D.R. and Estelle take turns sleeping and driving, but D.R.'s constant straddling between waking and sleeping makes the journey as much an inner trip as it is a physical seemingly random trip from Urge to anywhere. The first helper character to be encountered is the Lone Outdoorsman who is a non-moving object in this road-trip story, stuck camping on the same site for many years, watching TV in his solitude. He is a suspicious soul.

The next helper is the Greek, who is named for his talking. The Greek is on a journey back to Norman, Oklahoma, to destroy the last remaining record of himself, which is an autobiographical Master's thesis. He wants to erase himself and forget his name, and hopes to come closer to Nirvana by doing this. It seems D.R. and the Greek have a lot in common in this quest, but while the Greek is moving toward some goal, D.R. is only running away from home.

Next up is the Native, whom D.R. meets while attending a funeral for his friend Eddie. After this D.R. heads for his sister and tells Estelle he would prefer to see his sister's family without her. He is reluctant to mix his two identities; with Estelle he is D.R. and with his sister he is David Ray. This results in Estelle leaving D.R., and the story, for good. D.R. settles in at his sister Marcella and Doyle's house as if he were born there, and he finds out about a person called Emmit, his chance for salvation.

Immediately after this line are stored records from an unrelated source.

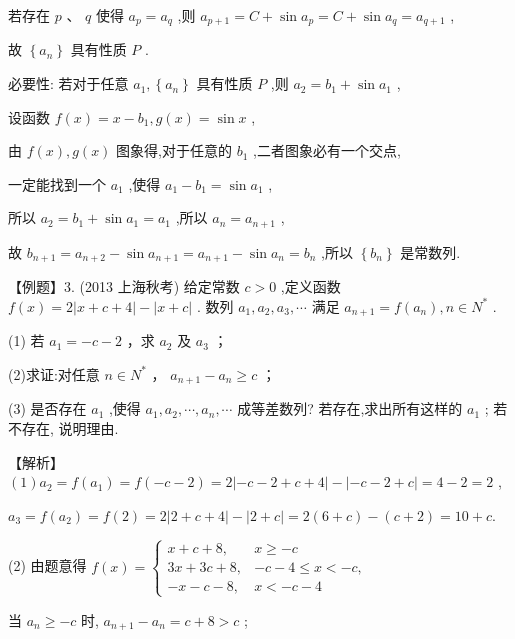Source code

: \documentclass[10pt]{article}
\begin{document}
若存在 \(p\text{ 、 }q\) 使得 \({a}_{p} = {a}_{q}\) ,则 \({a}_{p + 1} = C + \sin {a}_{p} = C + \sin {a}_{q} = {a}_{q + 1}\) ,

故 \(\left\{  {a}_{n}\right\}\) 具有性质 \(P\) .

必要性: 若对于任意 \({a}_{1},\left\{  {a}_{n}\right\}\) 具有性质 \(P\) ,则 \({a}_{2} = {b}_{1} + \sin {a}_{1}\) ,

设函数 \(f\left( x\right)  = x - {b}_{1},g\left( x\right)  = \sin x\) ,

由 \(f\left( x\right) ,g\left( x\right)\) 图象得,对于任意的 \({b}_{1}\) ,二者图象必有一个交点,

一定能找到一个 \({a}_{1}\) ,使得 \({a}_{1} - {b}_{1} = \sin {a}_{1}\) ,

所以 \({a}_{2} = {b}_{1} + \sin {a}_{1} = {a}_{1}\) ,所以 \({a}_{n} = {a}_{n + 1}\) ,

故 \({b}_{n + 1} = {a}_{n + 2} - \sin {a}_{n + 1} = {a}_{n + 1} - \sin {a}_{n} = {b}_{n}\) ,所以 \(\left\{  {b}_{n}\right\}\) 是常数列.

【例题】3. (2013 上海秋考) 给定常数 \(c > 0\) ,定义函数 \(f\left( x\right)  = 2\left| {x + c + 4}\right|  - \left| {x + c}\right|\) . 数列 \({a}_{1},{a}_{2},{a}_{3},\cdots\) 满足 \({a}_{n + 1} = f\left( {a}_{n}\right) ,n \in  {N}^{ * }\) .

(1) 若 \({a}_{1} =  - c - 2\) ，求 \({a}_{2}\) 及 \({a}_{3}\) ；

(2)求证:对任意 \(n \in  {N}^{ * }\) ， \({a}_{n + 1} - {a}_{n} \geq  c\) ；

(3) 是否存在 \({a}_{1}\) ,使得 \({a}_{1},{a}_{2},\cdots ,{a}_{n},\cdots\) 成等差数列? 若存在,求出所有这样的 \({a}_{1}\) ; 若不存在, 说明理由.

【解析】 \(\left( 1\right) {a}_{2} = f\left( {a}_{1}\right)  = f\left( {-c - 2}\right)  = 2\left| {-c - 2 + c + 4}\right|  - \left| {-c - 2 + c}\right|  = 4 - 2 = 2\) ,

\({a}_{3} = f\left( {a}_{2}\right)  = f\left( 2\right)  = 2\left| {2 + c + 4}\right|  - \left| {2 + c}\right|  = 2\left( {6 + c}\right)  - \left( {c + 2}\right)  = {10} + c.\)

(2) 由题意得 \(f\left( x\right)  = \left\{  \begin{array}{ll} x + c + 8, & x \geq   - c \\  {3x} + {3c} + 8, &  - c - 4 \leq  x <  - c, \\   - x - c - 8, & x <  - c - 4 \end{array}\right.\)

当 \({a}_{n} \geq   - c\) 时, \({a}_{n + 1} - {a}_{n} = c + 8 > c\) ;
\end{document}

While Marcella's family is at church, D.R. gets his own message from what he perceives as God (Mrs. Godsey) over the phone. She tells him to come home and take care of Emmit. As D.R. crosses the Ohio River, the narration suddenly shifts from Divine Right's journey home to David Ray's weekend trips as a boy from Cincinnati back to the old homeplace. When we change back to Divine Right he is at a crossroads in Kentucky and so is the story: the two D.R.'s are about to converge.

D.R. struggles with his two selves as he gets closer to home. He hallucinates in the back of the van, meets a dragon with "seven horns". He perceives himself as the "monster". Even so, when he gets to Mrs. Godsey's, he exits the van as David Ray and the two identities finally converged into one after a face off in a nearby coal mine.

D.R. psychically returns home, helping his dead grandmother with the laundry and sharing tea with his Uncle Emmit. D.R. becomes a part of his Uncle Emmit, a part of his family, and a part of the hillside where he will live and where his Uncle Emmit will be buried. Emmit is planted in the ground "like a seed," and D.R. sleeps in Emmit's bed. Emmit is in the box marked "past," and D.R. is in the one marked "present." Everything seems to be in harmony, except for the fact that Estelle is missing. She returns and D.R. marries her, and the story is completed. Divine Right has found himself travelling back to his Appalachian roots.

==Background==
Divine Right's Trip was originally printed in installments in Whole Earth Catalog in 1971.

Norman also wrote the short story collection Kinfolks: The Wilgus Stories in 1977. Both the novel and the short stories share an Appalachian background.